In brief overview, the method 300 includes forming a junction
between a nanostructure and a substrate (310). The method further
includes applying a voltage between the nanostructure and the
substrate (320). The method further includes tuning a plasmonic
response of the nanostructure by changing a carrier density
distribution within the substrate (330).
[0034] In an embodiment, the junction may be formed between the
nanostructure and the substrate (310). In some embodiments, the
junction is a Schottky junction (e.g., Schottky barrier, Schottky
diode) formed between a metal and a semiconductor material. The
nanostructure may be at least one of aluminum, silver, or gold. The
substrate may include a semiconductor material, such as silicon.
Other possible semiconductor substrates include germanium, gallium
arsenide, indium gallium arsenide, gallium phosphide, indium
phosphide, etc. The semiconductor material may have a carrier
density. The carrier density may refer to a measure of the density
of electrons in the semiconductor material, such as the number of
charge carriers per unit volume. The semiconductor may be wholly or
partially doped to control the density and distribution of free
charge carriers (electrons or holes) in the substrate.
[0035] To form the junction, the nanostructure may be deposited on
a surface of the substrate. For example, the nanostructure may be
deposited from a liquid or fluid onto the surface of the substrate.
Nanostructures may also be deposited by individually being placed
on the surface of the substrate, mechanically scattered on the
surface of the substrate, by lithographic processes (e.g.,
etching), by nanoimprinting, etc. The nanostructures may be
embedded in a solid or liquid after deposition.

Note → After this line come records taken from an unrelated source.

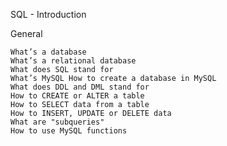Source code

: SQL - Introduction

General 

	What’s a database 
	What’s a relational database 
	What does SQL stand for 
	What’s MySQL How to create a database in MySQL 
	What does DDL and DML stand for 
	How to CREATE or ALTER a table 
	How to SELECT data from a table
	How to INSERT, UPDATE or DELETE data 
	What are "subqueries" 
	How to use MySQL functions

[0036] In some embodiments, a voltage is applied between the
nanostructure and the substrate (320). The voltage can be used to
control the properties of the junction. The voltage may be applied
using a voltage source, such as a pair of electrodes. For example,
a first electrode may be coupled to a surface of the nanostructure
and a second electrode may be coupled to a bottom surface of the
substrate. In other embodiments, a first electrode may be coupled
to a first side of the substrate and a second electrode may be
coupled to a second side of the substrate.

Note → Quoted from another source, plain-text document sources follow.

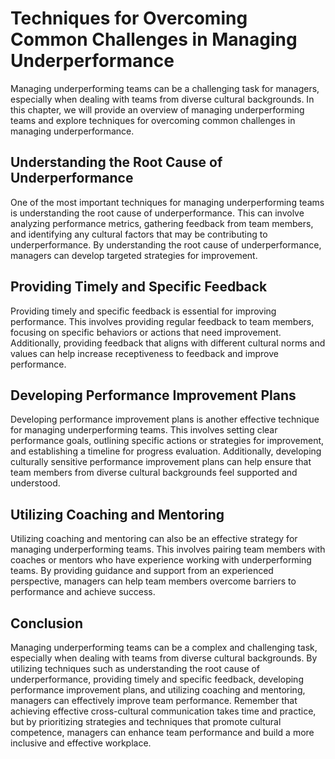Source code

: # Techniques for Overcoming Common Challenges in Managing Underperformance

Managing underperforming teams can be a challenging task for managers, especially when dealing with teams from diverse cultural backgrounds. In this chapter, we will provide an overview of managing underperforming teams and explore techniques for overcoming common challenges in managing underperformance.

Understanding the Root Cause of Underperformance
------------------------------------------------

One of the most important techniques for managing underperforming teams is understanding the root cause of underperformance. This can involve analyzing performance metrics, gathering feedback from team members, and identifying any cultural factors that may be contributing to underperformance. By understanding the root cause of underperformance, managers can develop targeted strategies for improvement.

Providing Timely and Specific Feedback
--------------------------------------

Providing timely and specific feedback is essential for improving performance. This involves providing regular feedback to team members, focusing on specific behaviors or actions that need improvement. Additionally, providing feedback that aligns with different cultural norms and values can help increase receptiveness to feedback and improve performance.

Developing Performance Improvement Plans
----------------------------------------

Developing performance improvement plans is another effective technique for managing underperforming teams. This involves setting clear performance goals, outlining specific actions or strategies for improvement, and establishing a timeline for progress evaluation. Additionally, developing culturally sensitive performance improvement plans can help ensure that team members from diverse cultural backgrounds feel supported and understood.

Utilizing Coaching and Mentoring
--------------------------------

Utilizing coaching and mentoring can also be an effective strategy for managing underperforming teams. This involves pairing team members with coaches or mentors who have experience working with underperforming teams. By providing guidance and support from an experienced perspective, managers can help team members overcome barriers to performance and achieve success.

Conclusion
----------

Managing underperforming teams can be a complex and challenging task, especially when dealing with teams from diverse cultural backgrounds. By utilizing techniques such as understanding the root cause of underperformance, providing timely and specific feedback, developing performance improvement plans, and utilizing coaching and mentoring, managers can effectively improve team performance. Remember that achieving effective cross-cultural communication takes time and practice, but by prioritizing strategies and techniques that promote cultural competence, managers can enhance team performance and build a more inclusive and effective workplace.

[0037] In some embodiments, a control beam is used to control the
properties of the junction. The control beam may be an
electromagnetic radiation having a photon energy at or above a
bandgap of the semiconductor material in the substrate. The control
beam may propagate electromagnetic radiation through the
nanostructure and the substrate to change properties of the
junction.
[0038] The method further includes tuning a plasmonic response of
the nanostructure by changing a carrier density distribution of the
substrate (330). As the voltage is applied between the
nanostructure and the substrate, the charge carriers in the
substrate may move to the nanostructure, changing the carrier
density of the substrate. By controlling the amount of voltage
applied between the nanostructure and the substrate, a
voltage-tunable or a voltage-switchable resonator can be
created.
[0039] In some embodiments, the nanostructures are particles (e.g.,
plasmonic nanoparticles) whose electrons can couple with
electromagnetic radiation of wavelengths that are far larger than
the nanostructure due to the nature of the dielectric-metal
interface between the medium and the particles. By tuning or
adjusting the electron density of the nanostructure the plasmonic
response or optical response of the nanostructure can be modulated.

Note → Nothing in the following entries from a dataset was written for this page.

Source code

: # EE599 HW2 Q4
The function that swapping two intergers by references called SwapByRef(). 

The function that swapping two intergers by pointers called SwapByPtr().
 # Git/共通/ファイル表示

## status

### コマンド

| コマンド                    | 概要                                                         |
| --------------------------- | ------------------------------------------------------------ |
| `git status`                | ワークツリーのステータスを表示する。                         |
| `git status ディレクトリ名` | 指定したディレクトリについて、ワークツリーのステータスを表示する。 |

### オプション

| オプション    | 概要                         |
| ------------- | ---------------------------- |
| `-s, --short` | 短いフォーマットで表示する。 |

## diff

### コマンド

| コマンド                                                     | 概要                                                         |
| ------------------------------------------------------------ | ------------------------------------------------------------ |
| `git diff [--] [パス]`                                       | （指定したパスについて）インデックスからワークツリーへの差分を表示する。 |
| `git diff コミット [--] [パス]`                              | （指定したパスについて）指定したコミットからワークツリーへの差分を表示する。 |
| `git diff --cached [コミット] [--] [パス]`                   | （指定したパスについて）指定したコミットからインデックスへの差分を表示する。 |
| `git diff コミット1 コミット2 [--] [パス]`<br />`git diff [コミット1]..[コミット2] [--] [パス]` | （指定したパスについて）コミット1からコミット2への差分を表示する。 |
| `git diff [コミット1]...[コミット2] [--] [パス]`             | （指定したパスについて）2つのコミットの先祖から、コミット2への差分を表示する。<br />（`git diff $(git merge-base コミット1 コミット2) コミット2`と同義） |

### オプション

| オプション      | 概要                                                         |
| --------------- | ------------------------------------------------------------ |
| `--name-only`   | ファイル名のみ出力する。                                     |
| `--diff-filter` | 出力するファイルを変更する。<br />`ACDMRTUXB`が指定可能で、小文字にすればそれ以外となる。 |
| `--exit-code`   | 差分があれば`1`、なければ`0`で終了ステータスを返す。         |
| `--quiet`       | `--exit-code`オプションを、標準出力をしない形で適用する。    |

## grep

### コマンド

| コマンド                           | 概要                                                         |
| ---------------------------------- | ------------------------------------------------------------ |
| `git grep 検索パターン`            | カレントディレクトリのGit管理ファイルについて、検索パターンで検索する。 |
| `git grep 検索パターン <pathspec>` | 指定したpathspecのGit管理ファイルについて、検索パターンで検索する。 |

The properties of the nanostructure can be controlled using the
depletion region to change or modify absorptive or reflective
characteristics of the nanostructure in response to light or
electromagnetic radiation. For example, in one embodiment, the
resonance frequency of the nanostructure can be modulated. In some
embodiments, a reflectance spectrum corresponding to the
nanostructure can be tuned over a range of wavelengths.
[0040] FIG. 4 depicts a flow diagram of a method 400 for forming an
array of tunable plasmonic resonators according to one embodiment.
In brief overview, the method 400 includes forming a plurality of
junctions between an array of nanostructures and a substrate (410).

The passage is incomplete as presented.